September 30th, 2010 Comments off

Did you ever wonder how all that hysteria got going in August and September about mosque-building in the United States, in which Americans demonstrated themselves mostly ignoramuses about Islam and behaved often in an un-Christian manner toward their fellow Americans?

The Pew Charitable Trust has done a poll, the results of which demonstrate that most Americans don’t know very much about the world religions, and indeed very large numbers of them don’t even know very much about Christianity.

So there you have it. We could have that circus, provoked by rightwing politicians like Rick Lazio and Newt Gingrich, only because they and most of their followings did not have the faintest idea what they were talking about.
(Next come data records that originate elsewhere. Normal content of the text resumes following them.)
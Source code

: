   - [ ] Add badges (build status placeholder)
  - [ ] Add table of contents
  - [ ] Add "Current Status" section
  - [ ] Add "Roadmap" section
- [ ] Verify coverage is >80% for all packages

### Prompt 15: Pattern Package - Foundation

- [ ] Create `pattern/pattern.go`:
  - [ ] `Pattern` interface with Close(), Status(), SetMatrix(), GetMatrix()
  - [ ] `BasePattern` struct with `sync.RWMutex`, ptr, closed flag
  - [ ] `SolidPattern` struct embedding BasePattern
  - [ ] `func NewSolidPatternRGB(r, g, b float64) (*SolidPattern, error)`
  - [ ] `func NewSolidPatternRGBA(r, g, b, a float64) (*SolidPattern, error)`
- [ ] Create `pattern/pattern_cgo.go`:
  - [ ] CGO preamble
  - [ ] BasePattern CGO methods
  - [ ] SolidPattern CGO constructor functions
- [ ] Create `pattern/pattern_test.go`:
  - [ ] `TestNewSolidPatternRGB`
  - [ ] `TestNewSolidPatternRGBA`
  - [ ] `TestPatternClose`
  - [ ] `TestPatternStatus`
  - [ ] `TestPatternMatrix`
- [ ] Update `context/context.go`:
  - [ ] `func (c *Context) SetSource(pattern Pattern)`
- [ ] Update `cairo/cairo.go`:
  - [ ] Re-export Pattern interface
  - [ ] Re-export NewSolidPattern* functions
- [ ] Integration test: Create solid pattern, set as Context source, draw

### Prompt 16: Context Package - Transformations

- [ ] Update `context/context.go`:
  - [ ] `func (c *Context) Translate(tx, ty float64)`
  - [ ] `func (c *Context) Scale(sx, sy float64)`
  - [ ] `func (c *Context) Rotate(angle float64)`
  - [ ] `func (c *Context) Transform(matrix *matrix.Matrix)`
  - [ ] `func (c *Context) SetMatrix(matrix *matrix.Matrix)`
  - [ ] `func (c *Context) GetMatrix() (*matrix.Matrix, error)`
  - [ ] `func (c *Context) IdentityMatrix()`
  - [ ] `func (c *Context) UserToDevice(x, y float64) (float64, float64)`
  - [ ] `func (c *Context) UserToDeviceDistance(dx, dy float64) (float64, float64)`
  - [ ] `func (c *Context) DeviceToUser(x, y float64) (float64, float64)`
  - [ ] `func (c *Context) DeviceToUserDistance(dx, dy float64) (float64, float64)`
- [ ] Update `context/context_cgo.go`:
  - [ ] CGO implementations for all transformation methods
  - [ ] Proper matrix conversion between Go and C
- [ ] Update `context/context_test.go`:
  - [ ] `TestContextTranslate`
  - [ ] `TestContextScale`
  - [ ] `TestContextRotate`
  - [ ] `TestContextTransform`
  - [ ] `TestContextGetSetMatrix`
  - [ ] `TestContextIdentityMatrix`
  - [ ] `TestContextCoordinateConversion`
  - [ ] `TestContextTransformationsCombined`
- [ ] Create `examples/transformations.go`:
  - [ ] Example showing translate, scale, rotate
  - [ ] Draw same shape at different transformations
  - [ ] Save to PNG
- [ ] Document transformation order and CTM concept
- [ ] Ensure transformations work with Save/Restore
Religion is important in America in a way it is not, in say, France. But I guess it is only the idea of religion that matters– it isn’t necessary to actually know, like, facts.

Only about half of Americans even know that the Quran (Koran) is the holy book of Muslims! Almost no one has ever heard of Maimonides or can place him as a great medieval Jewish thinker.

Less than half can name the four Gospels, or know that the Dalai Lama is Buddhist. Over a fourth don’t know that Moses led the Israelites out of Egypt or that Jesus was born in Bethlehem.

Among Christians, Evangelicals and Mormons scored highest on knowledge of the Bible and Christianity, but they didn’t know much about the other world religions (a.k.a. for many of them “works of the devil”).

Those who did best on the quiz across the board were Jews, atheists and agnostics. They didn’t know quite as much about Christianity as the Evangelicals and Mormons, but they knew as much or more than mainstream Christians, and then they knew way more about the world religions and about the place of religion in American life according to the constitution.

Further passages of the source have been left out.